▶ **Dataset entries**
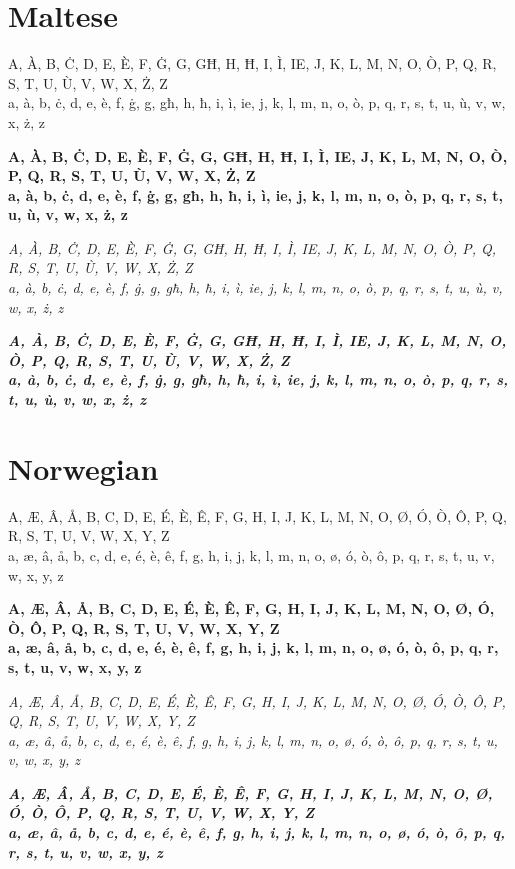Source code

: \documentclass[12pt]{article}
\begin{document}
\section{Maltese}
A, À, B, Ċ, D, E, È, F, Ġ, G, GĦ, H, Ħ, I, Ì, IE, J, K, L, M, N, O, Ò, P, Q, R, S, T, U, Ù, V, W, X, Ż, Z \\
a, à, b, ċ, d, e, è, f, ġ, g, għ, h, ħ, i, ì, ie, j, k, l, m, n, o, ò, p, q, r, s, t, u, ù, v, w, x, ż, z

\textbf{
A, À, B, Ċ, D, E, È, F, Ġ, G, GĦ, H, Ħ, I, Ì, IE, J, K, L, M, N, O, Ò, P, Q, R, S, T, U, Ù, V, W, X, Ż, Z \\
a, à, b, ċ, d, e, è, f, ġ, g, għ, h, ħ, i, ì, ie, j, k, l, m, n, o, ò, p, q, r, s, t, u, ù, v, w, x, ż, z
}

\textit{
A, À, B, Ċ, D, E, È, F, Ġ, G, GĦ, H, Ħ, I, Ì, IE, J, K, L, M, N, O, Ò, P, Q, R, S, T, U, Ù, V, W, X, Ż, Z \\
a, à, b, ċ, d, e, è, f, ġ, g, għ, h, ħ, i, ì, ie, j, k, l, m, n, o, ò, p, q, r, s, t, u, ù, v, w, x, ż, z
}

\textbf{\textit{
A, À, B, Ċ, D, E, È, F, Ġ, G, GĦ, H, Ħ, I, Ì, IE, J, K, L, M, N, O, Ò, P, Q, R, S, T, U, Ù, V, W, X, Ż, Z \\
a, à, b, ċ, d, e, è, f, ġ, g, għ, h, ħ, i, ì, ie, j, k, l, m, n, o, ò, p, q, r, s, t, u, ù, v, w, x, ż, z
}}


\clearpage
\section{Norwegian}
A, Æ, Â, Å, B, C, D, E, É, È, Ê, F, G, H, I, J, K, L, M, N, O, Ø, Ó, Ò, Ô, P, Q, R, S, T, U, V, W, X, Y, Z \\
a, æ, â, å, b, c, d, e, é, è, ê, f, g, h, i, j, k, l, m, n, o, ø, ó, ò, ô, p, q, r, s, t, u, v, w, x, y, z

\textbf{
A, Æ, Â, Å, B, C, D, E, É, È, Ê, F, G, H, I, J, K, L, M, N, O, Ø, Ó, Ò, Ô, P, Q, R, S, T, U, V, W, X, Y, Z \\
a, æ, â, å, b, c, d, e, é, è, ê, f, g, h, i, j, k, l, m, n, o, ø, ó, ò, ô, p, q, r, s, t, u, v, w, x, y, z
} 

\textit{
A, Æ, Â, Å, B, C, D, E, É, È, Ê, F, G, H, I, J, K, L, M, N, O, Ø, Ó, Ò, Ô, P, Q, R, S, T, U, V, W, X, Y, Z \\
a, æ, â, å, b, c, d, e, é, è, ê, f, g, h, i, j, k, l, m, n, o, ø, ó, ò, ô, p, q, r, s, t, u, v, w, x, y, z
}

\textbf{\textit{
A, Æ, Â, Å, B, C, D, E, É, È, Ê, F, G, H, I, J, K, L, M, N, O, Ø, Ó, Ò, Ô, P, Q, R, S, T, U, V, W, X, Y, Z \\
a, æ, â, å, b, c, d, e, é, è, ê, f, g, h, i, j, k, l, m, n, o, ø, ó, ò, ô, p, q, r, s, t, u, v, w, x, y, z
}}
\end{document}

--

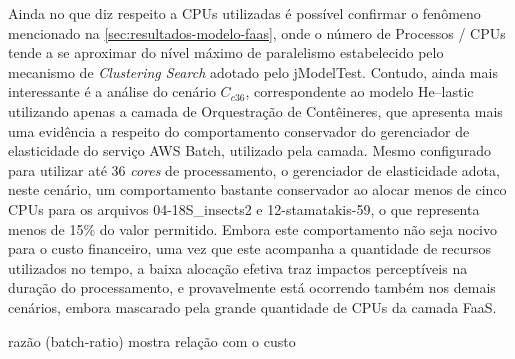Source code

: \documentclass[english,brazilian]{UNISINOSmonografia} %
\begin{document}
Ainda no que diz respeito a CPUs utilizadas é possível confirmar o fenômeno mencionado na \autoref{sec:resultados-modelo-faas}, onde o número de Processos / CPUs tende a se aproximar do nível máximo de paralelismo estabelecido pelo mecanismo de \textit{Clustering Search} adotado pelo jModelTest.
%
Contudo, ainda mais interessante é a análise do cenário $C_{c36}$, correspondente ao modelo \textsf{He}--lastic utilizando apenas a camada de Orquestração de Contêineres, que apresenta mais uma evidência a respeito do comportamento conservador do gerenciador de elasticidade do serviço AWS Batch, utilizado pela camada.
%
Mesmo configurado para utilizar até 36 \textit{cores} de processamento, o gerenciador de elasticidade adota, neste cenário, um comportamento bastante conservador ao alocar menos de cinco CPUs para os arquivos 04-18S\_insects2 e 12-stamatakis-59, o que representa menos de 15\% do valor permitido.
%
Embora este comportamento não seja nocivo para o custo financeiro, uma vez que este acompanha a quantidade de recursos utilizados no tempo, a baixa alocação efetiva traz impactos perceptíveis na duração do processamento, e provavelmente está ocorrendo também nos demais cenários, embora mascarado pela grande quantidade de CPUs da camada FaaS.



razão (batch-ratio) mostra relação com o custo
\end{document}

▶ **Work to be completed**
Out of the data above, return each line where the word "section" can be found.

▶ **Output for this task**
\section{Maltese}
\section{Norwegian}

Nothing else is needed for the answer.